- _What the task requires_
Leave the images behind and copy every record exactly.

- _Extracted data entries_
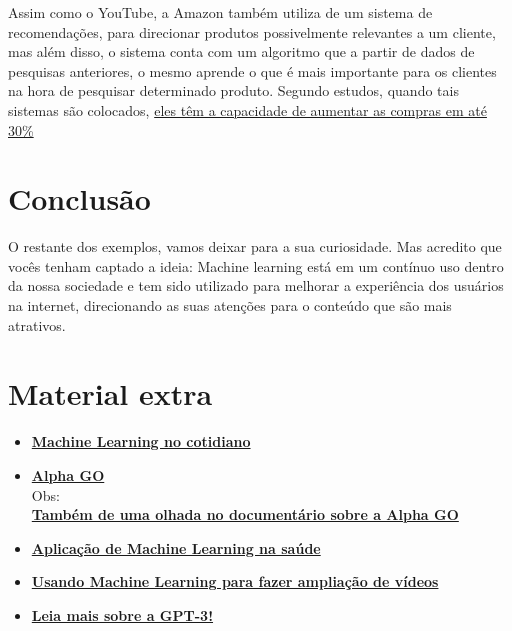 \documentclass{article}
\begin{document}
    Assim como o YouTube, a Amazon também utiliza de um sistema de recomendações, 
    para direcionar produtos possivelmente relevantes a um cliente, mas além 
    disso, o sistema conta com um algoritmo que a partir de dados de pesquisas
    anteriores, o mesmo aprende o que é mais importante para os clientes na 
    hora de pesquisar determinado produto. Segundo estudos, quando tais 
    sistemas são colocados, \href{https://papers.ssrn.com/sol3/papers.cfm?abstract_id=2263983}
    {eles têm a capacidade de aumentar as compras em até 30\%}


    \newpage
    \section{Conclusão}
    O restante dos exemplos, vamos deixar para a sua curiosidade. Mas acredito que 
    vocês tenham captado a ideia: Machine learning está em um contínuo uso dentro da 
    nossa sociedade e tem sido utilizado para melhorar a experiência dos usuários na internet, 
    direcionando as suas atenções para o conteúdo que são mais atrativos.


    \newpage
    \section*{\centering Material extra}\label{sec:extra} %

    \begin{itemize}
        \item \href{http://datascienceacademy.com.br/blog/17-casos-de-uso-de-machine-learning/}{\textbf{Machine Learning no cotidiano}}
        \item \href{https://deepmind.com/research/case-studies/alphago-the-story-so-far}{\textbf{Alpha GO}} \\ Obs: \\ \href{https://youtu.be/WXuK6gekU1Y}{\textbf{Também de uma olhada no documentário sobre a Alpha GO}}
        \item \href{https://youtu.be/uGYJuOyIvzs}{\textbf{Aplicação de Machine Learning na saúde}}
        \item \href{https://youtu.be/AwmvwTopbas}{\textbf{Usando Machine Learning para fazer ampliação de vídeos}}
        \item \href{https://forbes.com.br/forbes-insider/2020/07/por-que-o-programa-de-inteligencia-artificial-gpt-3-e-incrivel-mas-superestimado/}{\textbf{Leia mais sobre a GPT-3!}}
    \end{itemize}
\end{document}
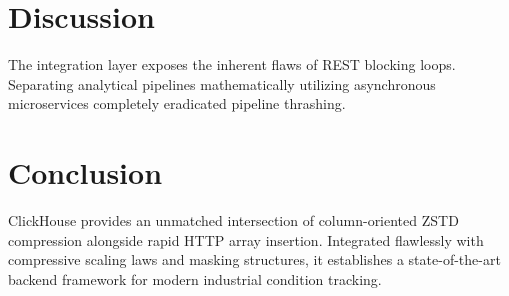 \documentclass[10pt,twocolumn,letterpaper]{article}
\begin{document}
\section{Discussion}
The integration layer exposes the inherent flaws of REST blocking loops. Separating analytical pipelines mathematically utilizing asynchronous microservices completely eradicated pipeline thrashing.

\section{Conclusion}
ClickHouse provides an unmatched intersection of column-oriented ZSTD compression alongside rapid HTTP array insertion. Integrated flawlessly with compressive scaling laws and masking structures, it establishes a state-of-the-art backend framework for modern industrial condition tracking.
\end{document}
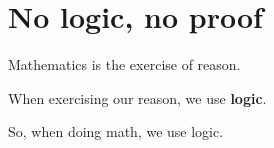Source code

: 





\chapter{No logic, no proof}

Mathematics is the exercise of reason. \par
When exercising our reason, we use {\bf logic}. \par
So, when doing math, we use logic. \par

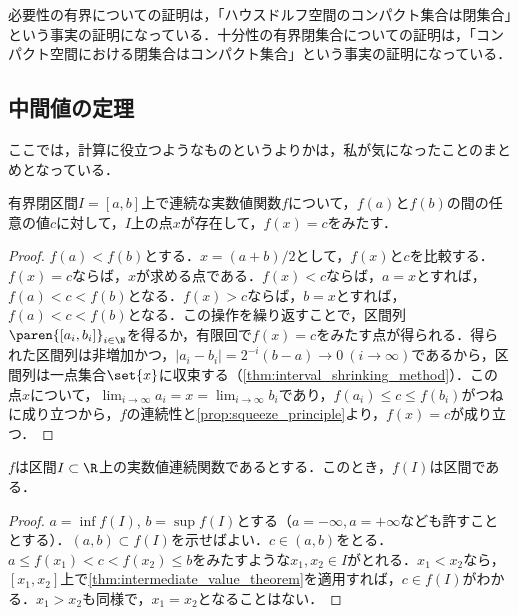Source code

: \documentclass[a4paper,10pt]{ltjsarticle}
\begin{document}
必要性の有界についての証明は，「ハウスドルフ空間のコンパクト集合は閉集合」という事実の証明になっている．十分性の有界閉集合についての証明は，「コンパクト空間における閉集合はコンパクト集合」という事実の証明になっている．

\subsection{中間値の定理}
\label{sec:intermediate_value_theorem}

ここでは，計算に役立つようなものというよりかは，私が気になったことのまとめとなっている．

\begin{MyTheorem}
  有界閉区間\(I=[a, b]\)上で連続な実数値関数\(f\)について，\(f(a)\)と\(f(b)\)の間の任意の値\(c\)に対して，\(I\)上の点\(x\)が存在して，\(f(x) = c\)をみたす．
\end{MyTheorem}
\begin{proof}
  \(f(a) < f(b)\)とする．\(x = (a + b) / 2\)として，\(f(x)\)と\(c\)を比較する．\(f(x) = c\)ならば，\(x\)が求める点である．\(f(x) < c\)ならば，\(a = x\)とすれば，\(f(a) < c < f(b)\)となる．\(f(x) > c\)ならば，\(b = x\)とすれば，\(f(a) < c < f(b)\)となる．この操作を繰り返すことで，区間列\(\paren{[a_i, b_i]}_{i\in\N}\)を得るか，有限回で\(f(x) = c\)をみたす点が得られる．得られた区間列は非増加かつ，\(|a_i - b_i| = 2^{-i}(b-a) \to 0 \ (i \to \infty)\)であるから，区間列は一点集合\(\set{x}\)に収束する（\cref{thm:interval_shrinking_method}）．この点\(x\)について，\(\lim_{i \to \infty} a_i = x = \lim_{i \to \infty} b_i\)であり，\(f(a_i) \le c \le f(b_i)\)がつねに成り立つから，\(f\)の連続性と\cref{prop:squeeze_principle}より，\(f(x) = c\)が成り立つ．
\end{proof}

\begin{MyCorollary}
  \(f\)は区間\(I \subset \R\)上の実数値連続関数であるとする．このとき，\(f(I)\)は区間である．
\end{MyCorollary}
\begin{proof}
  \(a = \inf f(I)\), \(b = \sup f(I)\)とする（\(a = -\infty, a=+\infty\)なども許すこととする）．\((a, b) \subset f(I)\)を示せばよい．\(c \in (a, b)\)をとる．\(a \le f(x_1) < c < f(x_2) \le b\)をみたすような\(x_1, x_2 \in I\)がとれる．\(x_1 < x_2\)なら，\([x_1, x_2]\)上で\cref{thm:intermediate_value_theorem}を適用すれば，\(c \in f(I)\)がわかる．\(x_1 > x_2\)も同様で，\(x_1 = x_2\)となることはない．
\end{proof}
\end{document}
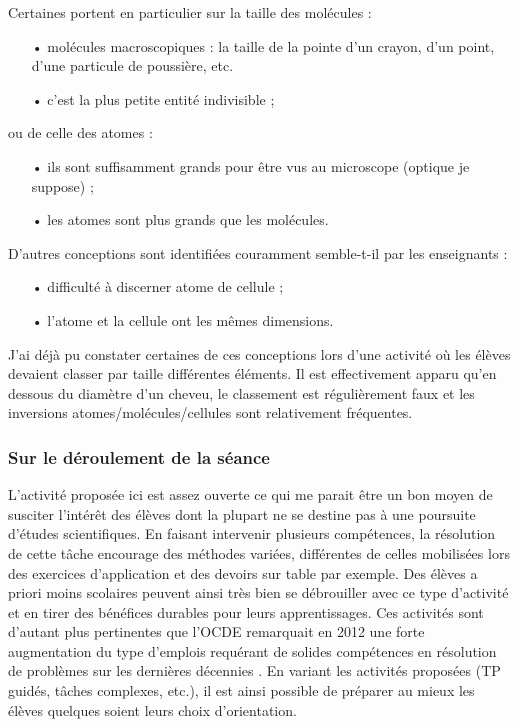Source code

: \documentclass[12pt,a4paper]{article}
\begin{document}
Certaines portent en particulier sur la taille des molécules \cite{Griffiths1992} :
\begin{itemize}
\item[•] molécules \og macroscopiques \fg{} : la taille de la pointe d'un crayon, d'un point, d'une particule de poussière, etc. 
\item[•] c'est la plus petite entité indivisible ;
\end{itemize}
ou de celle des atomes :
\begin{itemize}
\item[•] ils sont suffisamment grands pour être vus au microscope (optique je suppose) ;
\item[•] les atomes sont plus grands que les molécules.
\end{itemize}

D'autres conceptions sont identifiées couramment semble-t-il par les enseignants :
\begin{itemize}
\item[•] difficulté à discerner atome de cellule ;
\item[•] l'atome et la cellule ont les mêmes dimensions.
\end{itemize}

J'ai déjà pu constater certaines de ces conceptions lors d'une activité où les élèves devaient classer par taille différentes éléments.
Il est effectivement apparu qu'en dessous du diamètre d'un cheveu, le classement est régulièrement faux et les inversions atomes/molécules/cellules sont relativement fréquentes.

\subsubsection{Sur le déroulement de la séance}

L'activité proposée ici est assez ouverte ce qui me parait être un bon moyen de susciter l'intérêt des élèves dont la plupart ne se destine pas à une poursuite d'études scientifiques.
En faisant intervenir plusieurs compétences, la résolution de cette tâche encourage des méthodes variées, différentes de celles mobilisées lors des exercices d'application et des devoirs sur table par exemple.
Des élèves a priori moins scolaires peuvent ainsi très bien se débrouiller avec ce type d'activité et en tirer des bénéfices durables pour leurs apprentissages.
Ces activités sont d'autant plus pertinentes que l'OCDE remarquait en 2012 \og une forte  augmentation du type d'emplois requérant de solides compétences en résolution de problèmes \fg{} sur les dernières décennies \cite{OCDE2012}.
En variant les activités proposées (TP guidés, tâches complexes, etc.), il est ainsi possible de préparer au mieux les élèves quelques soient leurs choix d'orientation.
\end{document}
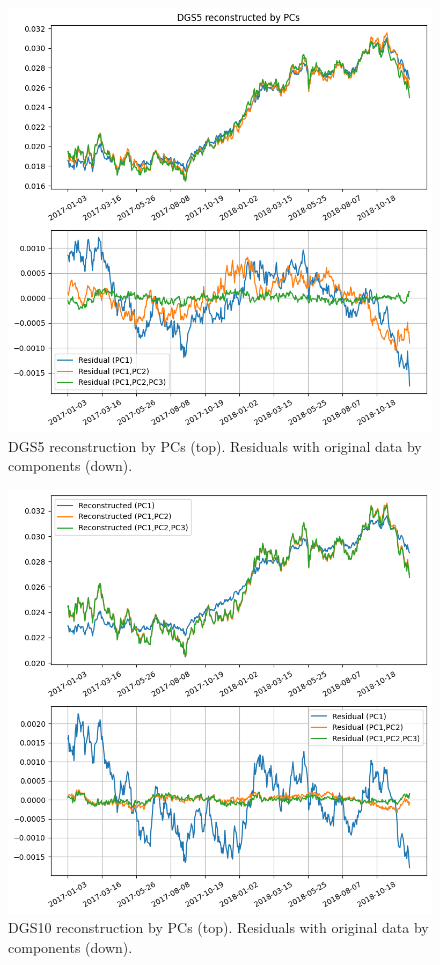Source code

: \begin{enumerate}
\begin{figure}[hp]
	\centering
	\includegraphics[width=0.7\linewidth]{figures/pca_dsg5}
	\caption{DGS5 reconstruction by PCs (top). Residuals with original data by components (down).}
	\label{fig:pca_dsg5}
\end{figure}

\begin{figure}[hp]
	\centering
	\includegraphics[width=0.7\linewidth]{figures/pca_dsg10}
	\caption{DGS10 reconstruction by PCs (top). Residuals with original data by components (down).}
	\label{fig:pca_dsg10}
\end{figure}


\end{enumerate}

- _Your response_
 \documentclass{article}
\begin{document}
    Assim como o YouTube, a Amazon também utiliza de um sistema de recomendações, 
    para direcionar produtos possivelmente relevantes a um cliente, mas além 
    disso, o sistema conta com um algoritmo que a partir de dados de pesquisas
    anteriores, o mesmo aprende o que é mais importante para os clientes na 
    hora de pesquisar determinado produto. Segundo estudos, quando tais 
    sistemas são colocados, \href{https://papers.ssrn.com/sol3/papers.cfm?abstract_id=2263983}
    {eles têm a capacidade de aumentar as compras em até 30\%}


    \newpage
    \section{Conclusão}
    O restante dos exemplos, vamos deixar para a sua curiosidade. Mas acredito que 
    vocês tenham captado a ideia: Machine learning está em um contínuo uso dentro da 
    nossa sociedade e tem sido utilizado para melhorar a experiência dos usuários na internet, 
    direcionando as suas atenções para o conteúdo que são mais atrativos.


    \newpage
    \section*{\centering Material extra}\label{sec:extra} %

    \begin{itemize}
        \item \href{http://datascienceacademy.com.br/blog/17-casos-de-uso-de-machine-learning/}{\textbf{Machine Learning no cotidiano}}
        \item \href{https://deepmind.com/research/case-studies/alphago-the-story-so-far}{\textbf{Alpha GO}} \\ Obs: \\ \href{https://youtu.be/WXuK6gekU1Y}{\textbf{Também de uma olhada no documentário sobre a Alpha GO}}
        \item \href{https://youtu.be/uGYJuOyIvzs}{\textbf{Aplicação de Machine Learning na saúde}}
        \item \href{https://youtu.be/AwmvwTopbas}{\textbf{Usando Machine Learning para fazer ampliação de vídeos}}
        \item \href{https://forbes.com.br/forbes-insider/2020/07/por-que-o-programa-de-inteligencia-artificial-gpt-3-e-incrivel-mas-superestimado/}{\textbf{Leia mais sobre a GPT-3!}}
    \end{itemize}
\end{document}
 \documentclass[10pt,twocolumn,letterpaper]{article}
\begin{document}
\section{Discussion}
The integration layer exposes the inherent flaws of REST blocking loops. Separating analytical pipelines mathematically utilizing asynchronous microservices completely eradicated pipeline thrashing.

\section{Conclusion}
ClickHouse provides an unmatched intersection of column-oriented ZSTD compression alongside rapid HTTP array insertion. Integrated flawlessly with compressive scaling laws and masking structures, it establishes a state-of-the-art backend framework for modern industrial condition tracking.
\end{document}
Source code

: 





\chapter{No logic, no proof}

Mathematics is the exercise of reason. \par
When exercising our reason, we use {\bf logic}. \par
So, when doing math, we use logic. \par

Source code

: \documentclass[a4paper,10pt]{ltjsarticle}
\begin{document}
必要性の有界についての証明は，「ハウスドルフ空間のコンパクト集合は閉集合」という事実の証明になっている．十分性の有界閉集合についての証明は，「コンパクト空間における閉集合はコンパクト集合」という事実の証明になっている．

\subsection{中間値の定理}
\label{sec:intermediate_value_theorem}

ここでは，計算に役立つようなものというよりかは，私が気になったことのまとめとなっている．

\begin{MyTheorem}
  有界閉区間\(I=[a, b]\)上で連続な実数値関数\(f\)について，\(f(a)\)と\(f(b)\)の間の任意の値\(c\)に対して，\(I\)上の点\(x\)が存在して，\(f(x) = c\)をみたす．
\end{MyTheorem}
\begin{proof}
  \(f(a) < f(b)\)とする．\(x = (a + b) / 2\)として，\(f(x)\)と\(c\)を比較する．\(f(x) = c\)ならば，\(x\)が求める点である．\(f(x) < c\)ならば，\(a = x\)とすれば，\(f(a) < c < f(b)\)となる．\(f(x) > c\)ならば，\(b = x\)とすれば，\(f(a) < c < f(b)\)となる．この操作を繰り返すことで，区間列\(\paren{[a_i, b_i]}_{i\in\N}\)を得るか，有限回で\(f(x) = c\)をみたす点が得られる．得られた区間列は非増加かつ，\(|a_i - b_i| = 2^{-i}(b-a) \to 0 \ (i \to \infty)\)であるから，区間列は一点集合\(\set{x}\)に収束する（\cref{thm:interval_shrinking_method}）．この点\(x\)について，\(\lim_{i \to \infty} a_i = x = \lim_{i \to \infty} b_i\)であり，\(f(a_i) \le c \le f(b_i)\)がつねに成り立つから，\(f\)の連続性と\cref{prop:squeeze_principle}より，\(f(x) = c\)が成り立つ．
\end{proof}

\begin{MyCorollary}
  \(f\)は区間\(I \subset \R\)上の実数値連続関数であるとする．このとき，\(f(I)\)は区間である．
\end{MyCorollary}
\begin{proof}
  \(a = \inf f(I)\), \(b = \sup f(I)\)とする（\(a = -\infty, a=+\infty\)なども許すこととする）．\((a, b) \subset f(I)\)を示せばよい．\(c \in (a, b)\)をとる．\(a \le f(x_1) < c < f(x_2) \le b\)をみたすような\(x_1, x_2 \in I\)がとれる．\(x_1 < x_2\)なら，\([x_1, x_2]\)上で\cref{thm:intermediate_value_theorem}を適用すれば，\(c \in f(I)\)がわかる．\(x_1 > x_2\)も同様で，\(x_1 = x_2\)となることはない．
\end{proof}
\end{document}
Source code

: \documentclass[12pt,a4paper]{article}
\begin{document}
Certaines portent en particulier sur la taille des molécules \cite{Griffiths1992} :
\begin{itemize}
\item[•] molécules \og macroscopiques \fg{} : la taille de la pointe d'un crayon, d'un point, d'une particule de poussière, etc. 
\item[•] c'est la plus petite entité indivisible ;
\end{itemize}
ou de celle des atomes :
\begin{itemize}
\item[•] ils sont suffisamment grands pour être vus au microscope (optique je suppose) ;
\item[•] les atomes sont plus grands que les molécules.
\end{itemize}

D'autres conceptions sont identifiées couramment semble-t-il par les enseignants :
\begin{itemize}
\item[•] difficulté à discerner atome de cellule ;
\item[•] l'atome et la cellule ont les mêmes dimensions.
\end{itemize}

J'ai déjà pu constater certaines de ces conceptions lors d'une activité où les élèves devaient classer par taille différentes éléments.
Il est effectivement apparu qu'en dessous du diamètre d'un cheveu, le classement est régulièrement faux et les inversions atomes/molécules/cellules sont relativement fréquentes.

\subsubsection{Sur le déroulement de la séance}

L'activité proposée ici est assez ouverte ce qui me parait être un bon moyen de susciter l'intérêt des élèves dont la plupart ne se destine pas à une poursuite d'études scientifiques.
En faisant intervenir plusieurs compétences, la résolution de cette tâche encourage des méthodes variées, différentes de celles mobilisées lors des exercices d'application et des devoirs sur table par exemple.
Des élèves a priori moins scolaires peuvent ainsi très bien se débrouiller avec ce type d'activité et en tirer des bénéfices durables pour leurs apprentissages.
Ces activités sont d'autant plus pertinentes que l'OCDE remarquait en 2012 \og une forte  augmentation du type d'emplois requérant de solides compétences en résolution de problèmes \fg{} sur les dernières décennies \cite{OCDE2012}.
En variant les activités proposées (TP guidés, tâches complexes, etc.), il est ainsi possible de préparer au mieux les élèves quelques soient leurs choix d'orientation.
\end{document}
Source code

: \begin{enumerate}
\begin{figure}[hp]
	\centering
	\includegraphics[width=0.7\linewidth]{figures/pca_dsg5}
	\caption{DGS5 reconstruction by PCs (top). Residuals with original data by components (down).}
	\label{fig:pca_dsg5}
\end{figure}

\begin{figure}[hp]
	\centering
	\includegraphics[width=0.7\linewidth]{figures/pca_dsg10}
	\caption{DGS10 reconstruction by PCs (top). Residuals with original data by components (down).}
	\label{fig:pca_dsg10}
\end{figure}


\end{enumerate}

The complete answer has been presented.